_Problem_:
Could you transcribe the entries below exactly, without any of the pictures?
********
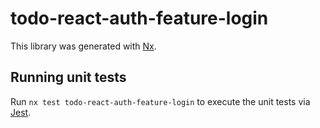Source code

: # todo-react-auth-feature-login

This library was generated with [Nx](https://nx.dev).

## Running unit tests

Run `nx test todo-react-auth-feature-login` to execute the unit tests via [Jest](https://jestjs.io).
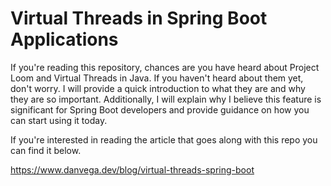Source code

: # Virtual Threads in Spring Boot Applications 

If you're reading this repository, chances are you have heard about Project Loom and Virtual Threads in Java. If you haven't heard about them yet, don't worry. I will provide a quick introduction to what they are and why they are so important. Additionally, I will explain why I believe this feature is significant for Spring Boot developers and provide guidance on how you can start using it today. 

If you're interested in reading the article that goes along with this repo you can find it below. 

https://www.danvega.dev/blog/virtual-threads-spring-boot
********
_Written response_:
Source code

: # todo-react-auth-feature-login

This library was generated with [Nx](https://nx.dev).

## Running unit tests

Run `nx test todo-react-auth-feature-login` to execute the unit tests via [Jest](https://jestjs.io).
Source code

: # Virtual Threads in Spring Boot Applications 

If you're reading this repository, chances are you have heard about Project Loom and Virtual Threads in Java. If you haven't heard about them yet, don't worry. I will provide a quick introduction to what they are and why they are so important. Additionally, I will explain why I believe this feature is significant for Spring Boot developers and provide guidance on how you can start using it today. 

If you're interested in reading the article that goes along with this repo you can find it below. 

https://www.danvega.dev/blog/virtual-threads-spring-boot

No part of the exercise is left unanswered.